もっと他のところで真面目になって欲しいと赤の他人である俺が思うほどだから従業員の人たちの思いは相当なんだろう。
「とか言いつつ、自分は未成年の頃から酒もタバコもやってたんだろーが」
「俺は良いんだよ」
俺らがダメでこの人が良いという違いが全くわかんねえけど、ニヤニヤしてる顔がそろそろ本気でウザくなってきた。
まあ何言っても酒なんて出してくれないのはわかってんだけどめげずに注文する悠もなかなかだ。
「お前らが酒を飲むなんて100年早えよ」
「あと7年後には飲んでるけどな」
「え?」
「は?」
悠の御尤もな返答に驚愕の声を上げる慶さん。
そんな慶さんにこっちが驚きだわ。
「え、お前ら何歳?」
「13だけど–––」
「13…?!は、中1?!!!」
「「…るせぇ!」」
近くで叫ばれた俺と悠の耳がキーンとなる。
そんなに驚かれるかと思わなかったし、だいたいの年齢は知ってると思っていた。
「せめて高校かと思ってた…。
コレで中学とかお前ら将来有望だな」
「まあ、慶さんよりかはね」
「…蒼は元々毒舌だけど悠ってサラッと毒吐くよな」
それは俺もつくづく感じていたことだけど、本人は自覚ないみたいだ。
13歳の中1とバレた所で更に酒が飲める確率が低くなった。
飲みたい酒を出してもらえないのになんで毎日ここに足を運ぶのか。
店の雰囲気が気に入ったわけでもなく。
オーナーが変人だけど良い人だからってわけでもなく。
ただ単に、出される水がうまいから。
まあそれだけだ。
「13ってことはサクと同い年か」
俺らに向かってじゃなくて多分無意識。
店の入り口を愛おしそうに見つめながらポツリと慶さんの口から漏れた言葉が聞こえてしまった。
「…サクって?」
「俺の妹みたいなモンだ」
「へぇ〜」
「いくらお前らでも彼奴に手ぇ出したら容赦しねえぞ」
「そもそも知り合う機会がないでしょ」
「…それもそうだな」
悠と話してる慶さんはいつもと同じように見えるけど、さっきまで愛おしそうに扉を見つめていた目は酷く切なく哀しみに染まっていた。
聞いて良いのかダメなのか。
答えは絶対後者だろう。
俺だってどう反応すれば良いのかわかんねえし。
「水」
感傷的になってしまった場の雰囲気を切り替えたくて空になったコップをドンっと慶さんに押し付けた。
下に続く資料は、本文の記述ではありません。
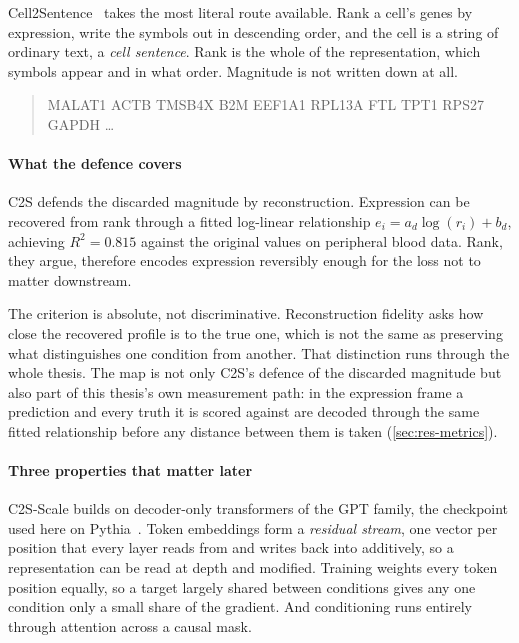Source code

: \noindent
Cell2Sentence~\cite{c2s} takes the most literal route available. Rank a cell's
genes by expression, write the symbols out in descending order, and the cell is a
string of ordinary text, a \emph{cell sentence}. Rank is the whole of the
representation, which symbols appear and in what order. Magnitude is not written
down at all.

\begin{quote}
\ttfamily\small
MALAT1 ACTB TMSB4X B2M EEF1A1 RPL13A FTL TPT1 RPS27 GAPDH \dots
\end{quote}

\paragraph{What the defence covers} C2S defends the discarded magnitude by
reconstruction. Expression can be recovered from rank through a fitted
log-linear relationship $e_i = a_d\log(r_i) + b_d$, achieving $R^2 = 0.815$
against the original values on peripheral blood data. Rank, they argue,
therefore encodes expression reversibly enough for the loss not to matter
downstream.

The criterion is absolute, not discriminative. Reconstruction fidelity asks how
close the recovered profile is to the true one, which is not the same as
preserving what distinguishes one condition from another. That distinction runs
through the whole thesis. The map is not only C2S's defence of the discarded
magnitude but also part of this thesis's own measurement path: in the expression
frame a prediction and every truth it is scored against are decoded through the
same fitted relationship before any distance between them is taken
(\cref{sec:res-metrics}).

\paragraph{Three properties that matter later}
C2S-Scale builds on decoder-only transformers of the GPT family, the checkpoint
used here on Pythia~\cite{pythia}. Token embeddings form a \emph{residual
stream}, one vector per position that every layer reads from and writes back into
additively, so a representation can be read at depth and
modified. Training weights every token position equally, so a target largely
shared between conditions gives any one condition only a small share of the
gradient. And conditioning runs entirely through attention across a causal mask.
一瞬、俺を見て吃驚した様に目を見開いたけどすぐに何時もの憎たらしい笑顔に戻ると面倒くさがりながらもキッチンに水を汲みに行った。
家があんなんになってから悠の気持ちの変化にしか気にかけることのなかった俺が赤の他人の傷ついた感情にそっと手を添えるとは俺自身思ってもなかった。
多分、慶さんが吃驚した以上に俺の方が驚いただろうな。